You do not need a perfect answer engine optimization plan to start. You need the first loop. Spend your next 90 days building the muscle: measure, produce, and measure again. Then spend the next twelve months compounding the citation history you started here. That is how a standing start becomes a lead nobody catches.

If you would rather run this loop in one place instead of stitching together a spreadsheet, a tracker, and five writing tools, that is exactly what DeepSmith is built for: one platform for AI search analytics and content production, tracking where you show up and producing the on-brand content to close the gaps. You can start a free trial and set up your baseline before you pay.

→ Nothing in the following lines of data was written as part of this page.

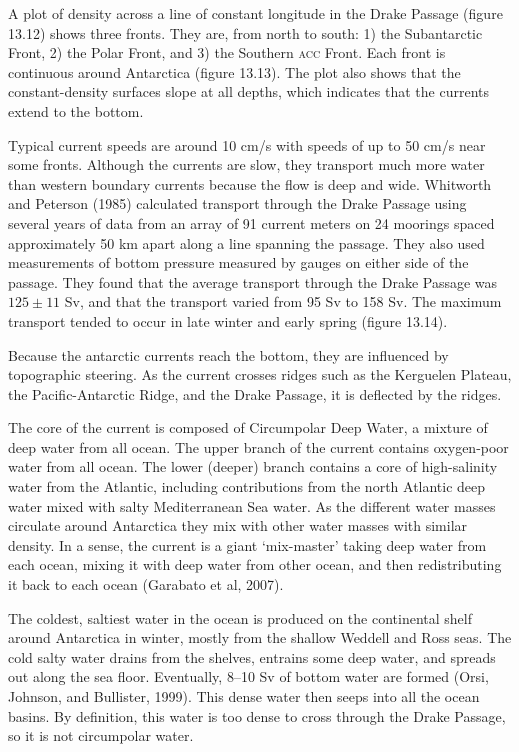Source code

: A plot of density across a line of constant longitude in the Drake
Passage (figure 13.12) shows three fronts. They are, from north to
south: 1) the Subantarctic Front, 2) the Polar Front, and 3) the
Southern \textsc{acc} Front. Each front is continuous around
Antarctica (figure 13.13). The plot also shows that the
constant-density surfaces slope at all depths, which indicates that
the currents extend to the bottom.

Typical current speeds are around 10 cm/s with speeds of up to 50 cm/s
near some fronts. Although the currents are slow, they
transport much more water than
western boundary currents because the flow is deep and wide. Whitworth
and Peterson (1985) calculated transport through the Drake
Passage using several years of
data from an array of 91 current meters on 24 moorings spaced
approximately 50 km apart along a line spanning the passage. They also
used measurements of bottom pressure measured by gauges on either side
of the passage. They found that the average transport through the
Drake Passage was $125 \pm 11$ Sv, and that the transport varied from
95 Sv to 158 Sv. The maximum transport tended to occur in late winter
and early spring (figure 13.14).

Because the antarctic currents reach the bottom, they are influenced
by topographic steering. As the current crosses ridges such as the
Kerguelen Plateau, the Pacific-Antarctic Ridge, and the Drake Passage,
it is deflected by the ridges.

The core of the current is composed of Circumpolar Deep
Water, a mixture of deep
water from all ocean. The upper branch of the current contains
oxygen-poor water from all ocean. The lower (deeper) branch contains a
core of high-salinity water from the Atlantic, including contributions
from the north Atlantic deep water mixed with salty Mediterranean Sea
water. As the different water masses circulate around Antarctica they
mix with other water masses with similar density. In a sense, the
current is a giant `mix-master' taking deep water from each ocean,
mixing it with deep water from
other ocean, and then redistributing it back to each ocean (Garabato
et al, 2007).

The coldest, saltiest water in the ocean is produced on the
continental shelf around Antarctica in winter, mostly from the shallow
Weddell and Ross seas. The cold salty water drains from the shelves,
entrains some deep water, and spreads out along the sea
floor. Eventually, 8--10 Sv of bottom water are formed (Orsi, Johnson,
and Bullister, 1999). This dense water then seeps into all the ocean
basins. By definition, this water is too dense to cross through the
Drake Passage, so it is not circumpolar water.

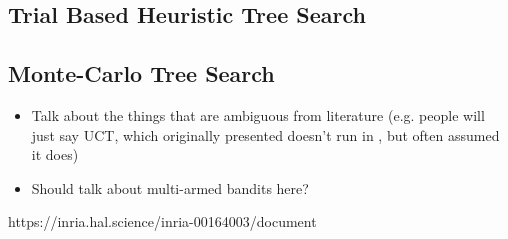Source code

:     \subsection{Trial Based Heuristic Tree Search}
    \label{sec:3-2-1-thts}


    \subsection{Monte-Carlo Tree Search}
    \label{sec:3-2-2-mcts}

        \begin{itemize}
            \item Talk about the things that are ambiguous from literature (e.g. people will just say UCT, which originally presented doesn't run in \mctsmode, but often assumed it does)
            \item Should talk about multi-armed bandits here?
        \end{itemize}

        https://inria.hal.science/inria-00164003/document

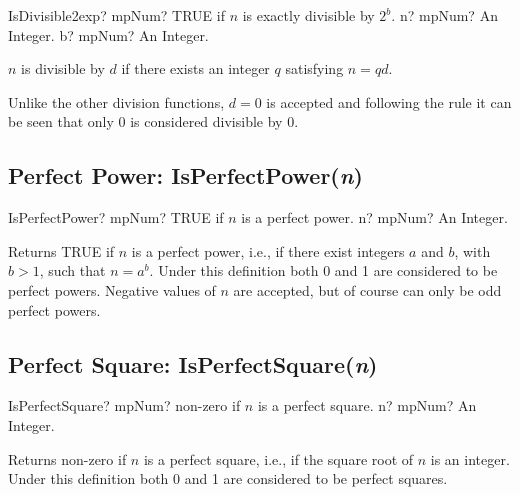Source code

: \begin{mpFunctionsExtract}
	\mpFunctionTwo
	{IsDivisible2exp? mpNum? TRUE if $n$ is exactly divisible by $2^b$.}
	{n? mpNum? An Integer.}
	{b? mpNum? An Integer.}
\end{mpFunctionsExtract}

\vspace{0.3cm}

$n$ is divisible by $d$ if there exists an integer $q$ satisfying $n = qd$. 

Unlike the other division functions, $d = 0$ is accepted and following the rule it can be seen that only 0 is considered divisible by 0.




\subsection{Perfect Power: IsPerfectPower(\textit{n})}

\begin{mpFunctionsExtract}
	\mpFunctionOne
	{IsPerfectPower? mpNum? TRUE if $n$ is a perfect power.}
	{n? mpNum? An Integer.}
\end{mpFunctionsExtract}

\vspace{0.3cm}
Returns TRUE if $n$ is a perfect power, i.e., if there exist integers $a$ and $b$, with $b > 1$, such that $n = a^b$.
Under this definition both 0 and 1 are considered to be perfect powers. Negative values of $n$ are accepted, but of course can only be odd perfect powers.





\subsection{Perfect Square: IsPerfectSquare(\textit{n})}

\begin{mpFunctionsExtract}
	\mpFunctionOne
	{IsPerfectSquare? mpNum? non-zero if $n$ is a perfect square.}
	{n? mpNum? An Integer.}
\end{mpFunctionsExtract}

\vspace{0.3cm}
Returns non-zero if $n$ is a perfect square, i.e., if the square root of $n$ is an integer. Under this definition both 0 and 1 are considered to be perfect squares.








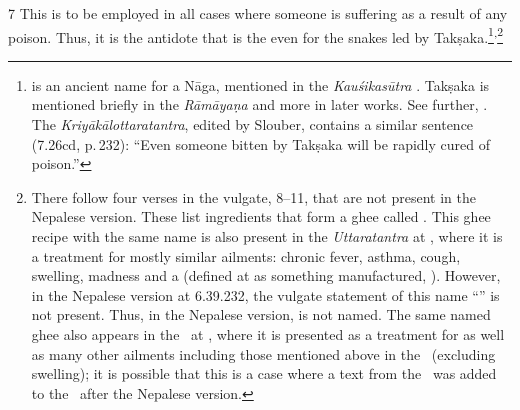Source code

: \begin{translation}
\item[7]
                    This is to be employed in all cases where someone is
                    suffering as a result of any poison.  Thus, it is the
                    antidote that is  the  even for the snakes led by
                    Takṣaka.\footnote{ is an ancient name
                        for a Nāga, mentioned in the \emph{Kauśikasūtra}
                        \citep[28.1 \emph{et passim},][78]{bloo-1890}.
                        Takṣaka is mentioned briefly in the \emph{Rāmāyaṇa}
                        \citep[292, n.\,13]{poll-1991} and more in later
                        works. See further, \cite[22, 26, 37, \emph{et
                        passim}]{slou-2016}.  The
                        \emph{Kriyākālottaratantra}, edited by Slouber,
                        contains a similar sentence (7.26cd, p.\,232): “Even
                        someone bitten by Takṣaka will be rapidly cured of
                        poison.”}\textsuperscript{,}\footnote{There follow
                            four verses in the vulgate, 8--11, that are not
                            present in the Nepalese version.  These list
                            ingredients that form a ghee called
                            . This ghee recipe with
                            the same name is also present in the
                            \emph{Uttaratantra} at , where
                            it is a treatment for mostly similar ailments:
                            chronic fever, asthma, cough, swelling, madness and a
                             (defined at
                             as something manufactured,
                            ).  However, in the Nepalese version at
                            6.39.232, the vulgate statement of this name
                            “” is
                            not present. Thus, in the Nepalese version,
                             is not named. The same
                            named ghee also appears in the \CS\ at
                            , where it is presented as a
                            treatment for  as well as many
                            other ailments including those mentioned above in the
                            \SS\ (excluding swelling); it is possible that this
                            is a case where a text from the \CS\ was added to the
                            \SS\ after the Nepalese version.}
        

\end{translation}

Getting started with AEO was never about having all the answers on Day 1. It was about running the loop once, then again. You can do this.

Frequently asked questions

How is AEO different from the SEO we already do?

They share the fundamentals: clean structure, schema, internal links, real authority. The difference is what counts as a win. SEO optimizes for ranking and clicks. AEO optimizes for being mentioned and cited, for your answer getting lifted into the response. Your SEO numbers still matter, but they no longer tell the whole story. The teams winning in 2026 watch both layers at once.

Do we need a new tool, or can we do this manually?

Manual works for a small set, maybe 5 to 20 prompts. You open each engine in incognito, paste your prompts, and log the answers in a spreadsheet. Once your list crosses 50, manual tracking collapses, because each engine's answers drift daily and you cannot keep up by hand. Start manual to learn the motion, then graduate to a tool when the volume outgrows you.

How long before we see results?

Longer than 30 days, so set the expectation now. AEO movement shows up on a 90 to 180 day timeline. Day 70 is your first comparable measurement, and Day 120 is closer to a true signal. A common early pattern is that a fraction of your newly published articles drive most of the new citations, while the rest need iteration. That is not failure. That is the data telling you where to lean.

Which AI engine should we track first?

Start with ChatGPT, which holds the largest usage share among AI assistants and is where most buyer research begins. Add Perplexity next for high-intent research questions. Then Gemini, which feeds Google's AI answers, and Claude as it grows among enterprise buyers. Match the list to what your team can realistically track and to the plan tier of any tool you use.